Maelstrom bowed. “I wholeheartedly agree.” After taking the rod from Marcelle, he produced a small round ball of dark resin from his pocket and showed it to Stanton. “Do you know what this is, my good man?”
Stanton took it and gave it a long sniff. “It smells like lava gum.”
“Correct. What do you know about lava gum?”
“Highly spicy and flavorful. We use it in stews. Just a bare shaving can spice up an entire pot.”
Maelstrom nodded toward the ball. “What would happen if you chewed on it?”
“As everyone knows,” Stanton said, “the first thing you would do would be to sweat. Although it doesn’t burn the tongue, it induces profuse perspiration.”
“Since you have shown such courage already, would you care to demonstrate?”
“Glad to.” Stanton dried his brow and cheeks with a handkerchief, then peeled off a tiny sliver of lava gum with a thumbnail and put it into his mouth. As he chewed, sweat beaded on his forehead, then streamed down his cheeks and nose, a far more profuse flow than he or anyone else in the courtroom had suffered.

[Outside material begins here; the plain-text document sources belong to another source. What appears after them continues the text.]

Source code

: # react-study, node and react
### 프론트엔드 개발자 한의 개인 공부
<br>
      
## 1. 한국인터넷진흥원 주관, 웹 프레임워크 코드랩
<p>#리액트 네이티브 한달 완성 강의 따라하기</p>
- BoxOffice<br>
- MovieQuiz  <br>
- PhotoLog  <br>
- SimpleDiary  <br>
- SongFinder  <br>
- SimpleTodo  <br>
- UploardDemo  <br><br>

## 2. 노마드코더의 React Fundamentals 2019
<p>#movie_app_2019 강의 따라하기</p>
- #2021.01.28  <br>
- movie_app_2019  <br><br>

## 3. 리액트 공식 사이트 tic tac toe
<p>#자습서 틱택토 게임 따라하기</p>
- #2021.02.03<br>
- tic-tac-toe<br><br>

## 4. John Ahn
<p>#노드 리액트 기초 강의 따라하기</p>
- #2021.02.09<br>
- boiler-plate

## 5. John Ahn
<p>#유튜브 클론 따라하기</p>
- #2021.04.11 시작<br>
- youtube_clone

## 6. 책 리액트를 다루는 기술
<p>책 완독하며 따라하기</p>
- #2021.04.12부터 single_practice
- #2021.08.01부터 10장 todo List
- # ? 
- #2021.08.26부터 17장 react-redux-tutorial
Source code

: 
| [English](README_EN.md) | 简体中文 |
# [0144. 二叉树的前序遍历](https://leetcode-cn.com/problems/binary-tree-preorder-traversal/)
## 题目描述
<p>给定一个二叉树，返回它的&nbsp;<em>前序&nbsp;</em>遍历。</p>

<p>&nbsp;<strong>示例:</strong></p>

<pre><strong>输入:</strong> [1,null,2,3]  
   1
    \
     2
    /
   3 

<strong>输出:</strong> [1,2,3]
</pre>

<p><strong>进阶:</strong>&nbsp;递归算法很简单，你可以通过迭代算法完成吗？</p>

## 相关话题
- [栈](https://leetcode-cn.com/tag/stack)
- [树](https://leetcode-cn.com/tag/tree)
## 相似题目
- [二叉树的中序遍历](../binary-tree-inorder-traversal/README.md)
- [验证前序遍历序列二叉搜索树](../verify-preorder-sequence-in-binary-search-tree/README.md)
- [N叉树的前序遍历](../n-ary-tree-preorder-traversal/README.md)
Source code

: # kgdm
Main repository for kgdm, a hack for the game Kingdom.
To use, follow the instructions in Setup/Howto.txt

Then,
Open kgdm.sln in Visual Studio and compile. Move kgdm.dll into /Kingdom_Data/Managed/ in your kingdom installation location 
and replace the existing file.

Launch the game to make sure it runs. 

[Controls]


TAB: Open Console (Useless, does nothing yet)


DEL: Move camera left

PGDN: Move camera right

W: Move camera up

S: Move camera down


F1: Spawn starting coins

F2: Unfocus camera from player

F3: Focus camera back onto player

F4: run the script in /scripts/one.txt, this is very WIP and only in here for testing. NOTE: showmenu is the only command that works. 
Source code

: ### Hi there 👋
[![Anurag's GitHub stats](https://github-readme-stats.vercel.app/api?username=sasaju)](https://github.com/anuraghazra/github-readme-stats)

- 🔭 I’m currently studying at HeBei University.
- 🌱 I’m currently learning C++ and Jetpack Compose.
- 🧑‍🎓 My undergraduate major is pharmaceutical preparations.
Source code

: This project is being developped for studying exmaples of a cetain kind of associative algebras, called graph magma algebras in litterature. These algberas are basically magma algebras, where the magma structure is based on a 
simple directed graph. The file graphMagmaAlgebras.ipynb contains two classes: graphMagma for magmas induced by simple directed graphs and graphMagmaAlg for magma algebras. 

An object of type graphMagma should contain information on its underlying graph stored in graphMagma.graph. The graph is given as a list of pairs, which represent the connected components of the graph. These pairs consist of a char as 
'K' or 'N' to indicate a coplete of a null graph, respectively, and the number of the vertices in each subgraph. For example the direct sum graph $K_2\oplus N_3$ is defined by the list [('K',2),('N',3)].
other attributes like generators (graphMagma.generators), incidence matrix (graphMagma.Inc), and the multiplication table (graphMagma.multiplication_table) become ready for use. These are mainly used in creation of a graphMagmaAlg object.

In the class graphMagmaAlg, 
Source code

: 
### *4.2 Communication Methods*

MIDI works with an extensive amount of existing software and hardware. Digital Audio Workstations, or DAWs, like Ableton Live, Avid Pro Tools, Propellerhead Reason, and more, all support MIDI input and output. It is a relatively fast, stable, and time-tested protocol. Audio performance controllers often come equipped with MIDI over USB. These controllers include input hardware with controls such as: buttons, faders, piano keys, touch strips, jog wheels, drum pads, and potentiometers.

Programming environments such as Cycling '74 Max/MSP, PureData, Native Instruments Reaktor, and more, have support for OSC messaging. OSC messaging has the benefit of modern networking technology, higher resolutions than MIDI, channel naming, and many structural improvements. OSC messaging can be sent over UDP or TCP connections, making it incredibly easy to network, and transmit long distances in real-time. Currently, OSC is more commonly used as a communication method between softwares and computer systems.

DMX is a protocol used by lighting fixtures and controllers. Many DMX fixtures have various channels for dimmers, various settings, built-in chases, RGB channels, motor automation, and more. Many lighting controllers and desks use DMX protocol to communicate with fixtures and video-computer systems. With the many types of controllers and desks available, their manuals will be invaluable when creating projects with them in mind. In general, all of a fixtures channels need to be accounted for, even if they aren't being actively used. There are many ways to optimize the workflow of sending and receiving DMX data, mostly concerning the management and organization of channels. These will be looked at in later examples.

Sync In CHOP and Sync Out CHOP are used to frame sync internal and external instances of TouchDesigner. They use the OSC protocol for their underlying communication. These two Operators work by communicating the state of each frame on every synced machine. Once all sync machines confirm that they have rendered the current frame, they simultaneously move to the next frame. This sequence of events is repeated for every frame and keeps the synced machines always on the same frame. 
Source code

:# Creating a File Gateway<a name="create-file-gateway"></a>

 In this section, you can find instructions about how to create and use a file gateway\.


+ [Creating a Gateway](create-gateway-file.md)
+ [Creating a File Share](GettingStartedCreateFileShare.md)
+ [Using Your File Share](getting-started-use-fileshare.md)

He spat the sliver into his handkerchief and mopped his face. “That’s lava gum all right.”
“Exactly. Now notice, although it is uncomfortably warm in here, and even the most delicate among us has at least dressed herself with a shimmering glow, Marcelle has not shed a single drop.”
Again a buzz spread around the courtroom. This time Maelstrom did nothing to quell it. He took the gum from Stanton and presented it to Marcelle. “Put a sliver into your mouth. It will not take long to see what you really are.”